▶ _WHAT THE EXERCISE ASKS_:
Repeat every record exactly, omitting the pictures.

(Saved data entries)
*** Block opens ***

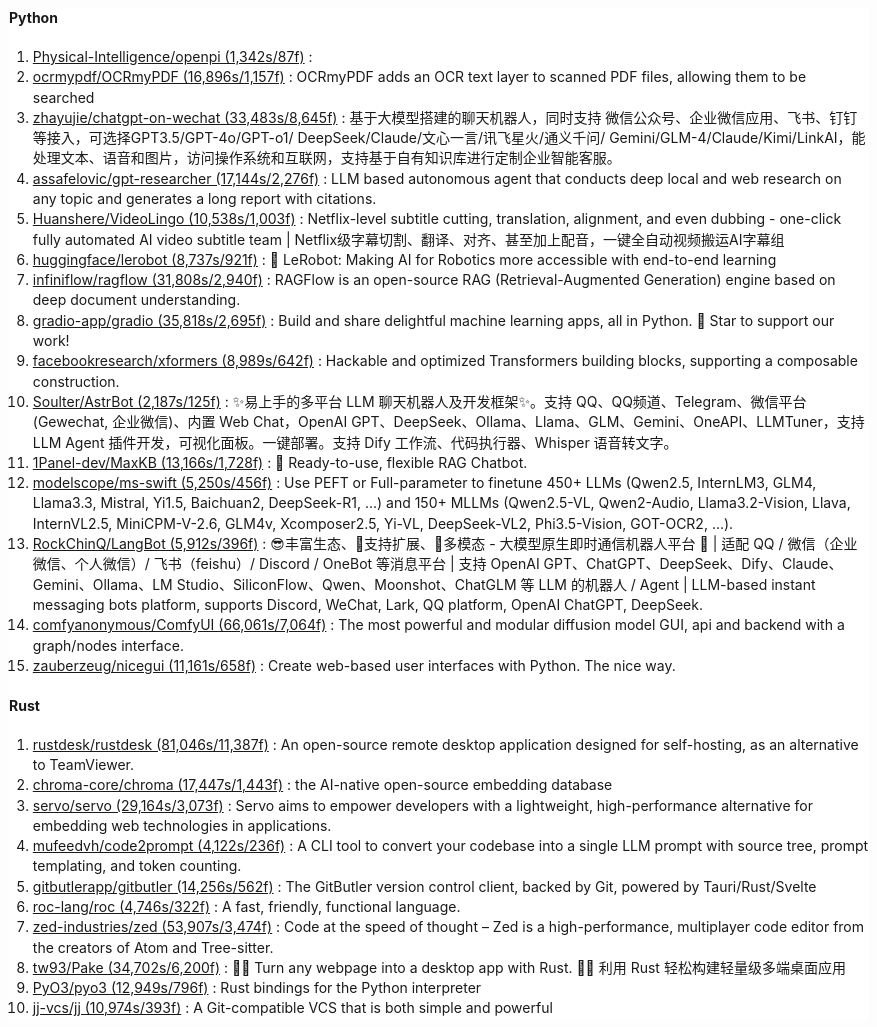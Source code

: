 #### Python
1. [Physical-Intelligence/openpi (1,342s/87f)](https://github.com/Physical-Intelligence/openpi) : 
2. [ocrmypdf/OCRmyPDF (16,896s/1,157f)](https://github.com/ocrmypdf/OCRmyPDF) : OCRmyPDF adds an OCR text layer to scanned PDF files, allowing them to be searched
3. [zhayujie/chatgpt-on-wechat (33,483s/8,645f)](https://github.com/zhayujie/chatgpt-on-wechat) : 基于大模型搭建的聊天机器人，同时支持 微信公众号、企业微信应用、飞书、钉钉 等接入，可选择GPT3.5/GPT-4o/GPT-o1/ DeepSeek/Claude/文心一言/讯飞星火/通义千问/ Gemini/GLM-4/Claude/Kimi/LinkAI，能处理文本、语音和图片，访问操作系统和互联网，支持基于自有知识库进行定制企业智能客服。
4. [assafelovic/gpt-researcher (17,144s/2,276f)](https://github.com/assafelovic/gpt-researcher) : LLM based autonomous agent that conducts deep local and web research on any topic and generates a long report with citations.
5. [Huanshere/VideoLingo (10,538s/1,003f)](https://github.com/Huanshere/VideoLingo) : Netflix-level subtitle cutting, translation, alignment, and even dubbing - one-click fully automated AI video subtitle team | Netflix级字幕切割、翻译、对齐、甚至加上配音，一键全自动视频搬运AI字幕组
6. [huggingface/lerobot (8,737s/921f)](https://github.com/huggingface/lerobot) : 🤗 LeRobot: Making AI for Robotics more accessible with end-to-end learning
7. [infiniflow/ragflow (31,808s/2,940f)](https://github.com/infiniflow/ragflow) : RAGFlow is an open-source RAG (Retrieval-Augmented Generation) engine based on deep document understanding.
8. [gradio-app/gradio (35,818s/2,695f)](https://github.com/gradio-app/gradio) : Build and share delightful machine learning apps, all in Python. 🌟 Star to support our work!
9. [facebookresearch/xformers (8,989s/642f)](https://github.com/facebookresearch/xformers) : Hackable and optimized Transformers building blocks, supporting a composable construction.
10. [Soulter/AstrBot (2,187s/125f)](https://github.com/Soulter/AstrBot) : ✨易上手的多平台 LLM 聊天机器人及开发框架✨。支持 QQ、QQ频道、Telegram、微信平台(Gewechat, 企业微信)、内置 Web Chat，OpenAI GPT、DeepSeek、Ollama、Llama、GLM、Gemini、OneAPI、LLMTuner，支持 LLM Agent 插件开发，可视化面板。一键部署。支持 Dify 工作流、代码执行器、Whisper 语音转文字。
11. [1Panel-dev/MaxKB (13,166s/1,728f)](https://github.com/1Panel-dev/MaxKB) : 💬 Ready-to-use, flexible RAG Chatbot.
12. [modelscope/ms-swift (5,250s/456f)](https://github.com/modelscope/ms-swift) : Use PEFT or Full-parameter to finetune 450+ LLMs (Qwen2.5, InternLM3, GLM4, Llama3.3, Mistral, Yi1.5, Baichuan2, DeepSeek-R1, ...) and 150+ MLLMs (Qwen2.5-VL, Qwen2-Audio, Llama3.2-Vision, Llava, InternVL2.5, MiniCPM-V-2.6, GLM4v, Xcomposer2.5, Yi-VL, DeepSeek-VL2, Phi3.5-Vision, GOT-OCR2, ...).
13. [RockChinQ/LangBot (5,912s/396f)](https://github.com/RockChinQ/LangBot) : 😎丰富生态、🧩支持扩展、🦄多模态 - 大模型原生即时通信机器人平台 🤖 | 适配 QQ / 微信（企业微信、个人微信）/ 飞书（feishu）/ Discord / OneBot 等消息平台 | 支持 OpenAI GPT、ChatGPT、DeepSeek、Dify、Claude、Gemini、Ollama、LM Studio、SiliconFlow、Qwen、Moonshot、ChatGLM 等 LLM 的机器人 / Agent | LLM-based instant messaging bots platform, supports Discord, WeChat, Lark, QQ platform, OpenAI ChatGPT, DeepSeek.
14. [comfyanonymous/ComfyUI (66,061s/7,064f)](https://github.com/comfyanonymous/ComfyUI) : The most powerful and modular diffusion model GUI, api and backend with a graph/nodes interface.
15. [zauberzeug/nicegui (11,161s/658f)](https://github.com/zauberzeug/nicegui) : Create web-based user interfaces with Python. The nice way.

#### Rust
1. [rustdesk/rustdesk (81,046s/11,387f)](https://github.com/rustdesk/rustdesk) : An open-source remote desktop application designed for self-hosting, as an alternative to TeamViewer.
2. [chroma-core/chroma (17,447s/1,443f)](https://github.com/chroma-core/chroma) : the AI-native open-source embedding database
3. [servo/servo (29,164s/3,073f)](https://github.com/servo/servo) : Servo aims to empower developers with a lightweight, high-performance alternative for embedding web technologies in applications.
4. [mufeedvh/code2prompt (4,122s/236f)](https://github.com/mufeedvh/code2prompt) : A CLI tool to convert your codebase into a single LLM prompt with source tree, prompt templating, and token counting.
5. [gitbutlerapp/gitbutler (14,256s/562f)](https://github.com/gitbutlerapp/gitbutler) : The GitButler version control client, backed by Git, powered by Tauri/Rust/Svelte
6. [roc-lang/roc (4,746s/322f)](https://github.com/roc-lang/roc) : A fast, friendly, functional language.
7. [zed-industries/zed (53,907s/3,474f)](https://github.com/zed-industries/zed) : Code at the speed of thought – Zed is a high-performance, multiplayer code editor from the creators of Atom and Tree-sitter.
8. [tw93/Pake (34,702s/6,200f)](https://github.com/tw93/Pake) : 🤱🏻 Turn any webpage into a desktop app with Rust. 🤱🏻 利用 Rust 轻松构建轻量级多端桌面应用
9. [PyO3/pyo3 (12,949s/796f)](https://github.com/PyO3/pyo3) : Rust bindings for the Python interpreter
10. [jj-vcs/jj (10,974s/393f)](https://github.com/jj-vcs/jj) : A Git-compatible VCS that is both simple and powerful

*** Block closes ***

▶ _TASK SOLUTION_:
Source code

: #### Python
1. [Physical-Intelligence/openpi (1,342s/87f)](https://github.com/Physical-Intelligence/openpi) : 
2. [ocrmypdf/OCRmyPDF (16,896s/1,157f)](https://github.com/ocrmypdf/OCRmyPDF) : OCRmyPDF adds an OCR text layer to scanned PDF files, allowing them to be searched
3. [zhayujie/chatgpt-on-wechat (33,483s/8,645f)](https://github.com/zhayujie/chatgpt-on-wechat) : 基于大模型搭建的聊天机器人，同时支持 微信公众号、企业微信应用、飞书、钉钉 等接入，可选择GPT3.5/GPT-4o/GPT-o1/ DeepSeek/Claude/文心一言/讯飞星火/通义千问/ Gemini/GLM-4/Claude/Kimi/LinkAI，能处理文本、语音和图片，访问操作系统和互联网，支持基于自有知识库进行定制企业智能客服。
4. [assafelovic/gpt-researcher (17,144s/2,276f)](https://github.com/assafelovic/gpt-researcher) : LLM based autonomous agent that conducts deep local and web research on any topic and generates a long report with citations.
5. [Huanshere/VideoLingo (10,538s/1,003f)](https://github.com/Huanshere/VideoLingo) : Netflix-level subtitle cutting, translation, alignment, and even dubbing - one-click fully automated AI video subtitle team | Netflix级字幕切割、翻译、对齐、甚至加上配音，一键全自动视频搬运AI字幕组
6. [huggingface/lerobot (8,737s/921f)](https://github.com/huggingface/lerobot) : 🤗 LeRobot: Making AI for Robotics more accessible with end-to-end learning
7. [infiniflow/ragflow (31,808s/2,940f)](https://github.com/infiniflow/ragflow) : RAGFlow is an open-source RAG (Retrieval-Augmented Generation) engine based on deep document understanding.
8. [gradio-app/gradio (35,818s/2,695f)](https://github.com/gradio-app/gradio) : Build and share delightful machine learning apps, all in Python. 🌟 Star to support our work!
9. [facebookresearch/xformers (8,989s/642f)](https://github.com/facebookresearch/xformers) : Hackable and optimized Transformers building blocks, supporting a composable construction.
10. [Soulter/AstrBot (2,187s/125f)](https://github.com/Soulter/AstrBot) : ✨易上手的多平台 LLM 聊天机器人及开发框架✨。支持 QQ、QQ频道、Telegram、微信平台(Gewechat, 企业微信)、内置 Web Chat，OpenAI GPT、DeepSeek、Ollama、Llama、GLM、Gemini、OneAPI、LLMTuner，支持 LLM Agent 插件开发，可视化面板。一键部署。支持 Dify 工作流、代码执行器、Whisper 语音转文字。
11. [1Panel-dev/MaxKB (13,166s/1,728f)](https://github.com/1Panel-dev/MaxKB) : 💬 Ready-to-use, flexible RAG Chatbot.
12. [modelscope/ms-swift (5,250s/456f)](https://github.com/modelscope/ms-swift) : Use PEFT or Full-parameter to finetune 450+ LLMs (Qwen2.5, InternLM3, GLM4, Llama3.3, Mistral, Yi1.5, Baichuan2, DeepSeek-R1, ...) and 150+ MLLMs (Qwen2.5-VL, Qwen2-Audio, Llama3.2-Vision, Llava, InternVL2.5, MiniCPM-V-2.6, GLM4v, Xcomposer2.5, Yi-VL, DeepSeek-VL2, Phi3.5-Vision, GOT-OCR2, ...).
13. [RockChinQ/LangBot (5,912s/396f)](https://github.com/RockChinQ/LangBot) : 😎丰富生态、🧩支持扩展、🦄多模态 - 大模型原生即时通信机器人平台 🤖 | 适配 QQ / 微信（企业微信、个人微信）/ 飞书（feishu）/ Discord / OneBot 等消息平台 | 支持 OpenAI GPT、ChatGPT、DeepSeek、Dify、Claude、Gemini、Ollama、LM Studio、SiliconFlow、Qwen、Moonshot、ChatGLM 等 LLM 的机器人 / Agent | LLM-based instant messaging bots platform, supports Discord, WeChat, Lark, QQ platform, OpenAI ChatGPT, DeepSeek.
14. [comfyanonymous/ComfyUI (66,061s/7,064f)](https://github.com/comfyanonymous/ComfyUI) : The most powerful and modular diffusion model GUI, api and backend with a graph/nodes interface.
15. [zauberzeug/nicegui (11,161s/658f)](https://github.com/zauberzeug/nicegui) : Create web-based user interfaces with Python. The nice way.

#### Rust
1. [rustdesk/rustdesk (81,046s/11,387f)](https://github.com/rustdesk/rustdesk) : An open-source remote desktop application designed for self-hosting, as an alternative to TeamViewer.
2. [chroma-core/chroma (17,447s/1,443f)](https://github.com/chroma-core/chroma) : the AI-native open-source embedding database
3. [servo/servo (29,164s/3,073f)](https://github.com/servo/servo) : Servo aims to empower developers with a lightweight, high-performance alternative for embedding web technologies in applications.
4. [mufeedvh/code2prompt (4,122s/236f)](https://github.com/mufeedvh/code2prompt) : A CLI tool to convert your codebase into a single LLM prompt with source tree, prompt templating, and token counting.
5. [gitbutlerapp/gitbutler (14,256s/562f)](https://github.com/gitbutlerapp/gitbutler) : The GitButler version control client, backed by Git, powered by Tauri/Rust/Svelte
6. [roc-lang/roc (4,746s/322f)](https://github.com/roc-lang/roc) : A fast, friendly, functional language.
7. [zed-industries/zed (53,907s/3,474f)](https://github.com/zed-industries/zed) : Code at the speed of thought – Zed is a high-performance, multiplayer code editor from the creators of Atom and Tree-sitter.
8. [tw93/Pake (34,702s/6,200f)](https://github.com/tw93/Pake) : 🤱🏻 Turn any webpage into a desktop app with Rust. 🤱🏻 利用 Rust 轻松构建轻量级多端桌面应用
9. [PyO3/pyo3 (12,949s/796f)](https://github.com/PyO3/pyo3) : Rust bindings for the Python interpreter
10. [jj-vcs/jj (10,974s/393f)](https://github.com/jj-vcs/jj) : A Git-compatible VCS that is both simple and powerful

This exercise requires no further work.